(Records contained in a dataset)
********************

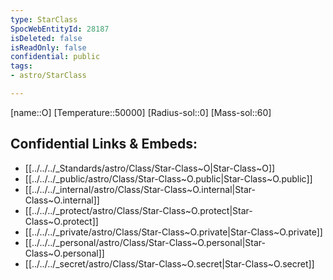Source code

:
 ```yaml
---
type: StarClass
SpocWebEntityId: 28187
isDeleted: false
isReadOnly: false
confidential: public
tags:
- astro/StarClass

---
```

[name::O]
[Temperature::50000]
[Radius-sol::0]
[Mass-sol::60]




## Confidential Links & Embeds: 
- [[../../../_Standards/astro/Class/Star-Class~O|Star-Class~O]] 
- [[../../../_public/astro/Class/Star-Class~O.public|Star-Class~O.public]] 
- [[../../../_internal/astro/Class/Star-Class~O.internal|Star-Class~O.internal]] 
- [[../../../_protect/astro/Class/Star-Class~O.protect|Star-Class~O.protect]] 
- [[../../../_private/astro/Class/Star-Class~O.private|Star-Class~O.private]] 
- [[../../../_personal/astro/Class/Star-Class~O.personal|Star-Class~O.personal]] 
- [[../../../_secret/astro/Class/Star-Class~O.secret|Star-Class~O.secret]]

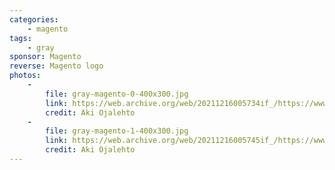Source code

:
 ```yaml
---
categories:
    - magento
tags:
    - gray
sponsor: Magento
reverse: Magento logo
photos:
    -
        file: gray-magento-0-400x300.jpg
        link: https://web.archive.org/web/20211216005734if_/https://www.ojalehto.eu/elephpants/gray-magento-0.jpg
        credit: Aki Ojalehto
    -
        file: gray-magento-1-400x300.jpg
        link: https://web.archive.org/web/20211216005745if_/https://www.ojalehto.eu/elephpants/gray-magento-1.jpg
        credit: Aki Ojalehto
---
```

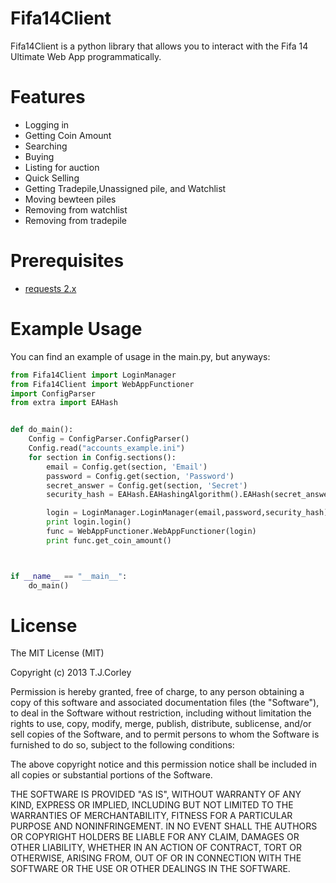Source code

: Fifa14Client
===========
Fifa14Client is a python library that allows you to interact with the Fifa 14 Ultimate Web App programmatically.

Features
=========
* Logging in
* Getting Coin Amount
* Searching
* Buying
* Listing for auction
* Quick Selling
* Getting Tradepile,Unassigned pile, and Watchlist
* Moving bewteen piles
* Removing from watchlist
* Removing from tradepile

Prerequisites
========
* [requests 2.x](http://www.python-requests.org/en/latest/)

Example Usage
===========
You can find an example of usage in the main.py, but anyways:

```python
from Fifa14Client import LoginManager
from Fifa14Client import WebAppFunctioner
import ConfigParser
from extra import EAHash


def do_main():
    Config = ConfigParser.ConfigParser()
    Config.read("accounts_example.ini")
    for section in Config.sections():
        email = Config.get(section, 'Email')
        password = Config.get(section, 'Password')
        secret_answer = Config.get(section, 'Secret')
        security_hash = EAHash.EAHashingAlgorithm().EAHash(secret_answer)

        login = LoginManager.LoginManager(email,password,security_hash)
        print login.login()
        func = WebAppFunctioner.WebAppFunctioner(login)
        print func.get_coin_amount()



if __name__ == "__main__":
    do_main()

```

License
===========
The MIT License (MIT)

Copyright (c) 2013 T.J.Corley

Permission is hereby granted, free of charge, to any person obtaining a copy
of this software and associated documentation files (the "Software"), to deal
in the Software without restriction, including without limitation the rights
to use, copy, modify, merge, publish, distribute, sublicense, and/or sell
copies of the Software, and to permit persons to whom the Software is
furnished to do so, subject to the following conditions:

The above copyright notice and this permission notice shall be included in
all copies or substantial portions of the Software.

THE SOFTWARE IS PROVIDED "AS IS", WITHOUT WARRANTY OF ANY KIND, EXPRESS OR
IMPLIED, INCLUDING BUT NOT LIMITED TO THE WARRANTIES OF MERCHANTABILITY,
FITNESS FOR A PARTICULAR PURPOSE AND NONINFRINGEMENT. IN NO EVENT SHALL THE
AUTHORS OR COPYRIGHT HOLDERS BE LIABLE FOR ANY CLAIM, DAMAGES OR OTHER
LIABILITY, WHETHER IN AN ACTION OF CONTRACT, TORT OR OTHERWISE, ARISING FROM,
OUT OF OR IN CONNECTION WITH THE SOFTWARE OR THE USE OR OTHER DEALINGS IN
THE SOFTWARE.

********************

WHAT IS EXPECTED
Above are the records; repeat their lines from the first through the line containing "- [[../../../_Standards/astro/Class/Star-Class~O|Star-Class~O]]", and leave out each picture.

OUTPUT OF THE EXERCISE
Source code

:
 ```yaml
---
type: StarClass
SpocWebEntityId: 28187
isDeleted: false
isReadOnly: false
confidential: public
tags:
- astro/StarClass

---
```

[name::O]
[Temperature::50000]
[Radius-sol::0]
[Mass-sol::60]




## Confidential Links & Embeds: 
- [[../../../_Standards/astro/Class/Star-Class~O|Star-Class~O]] 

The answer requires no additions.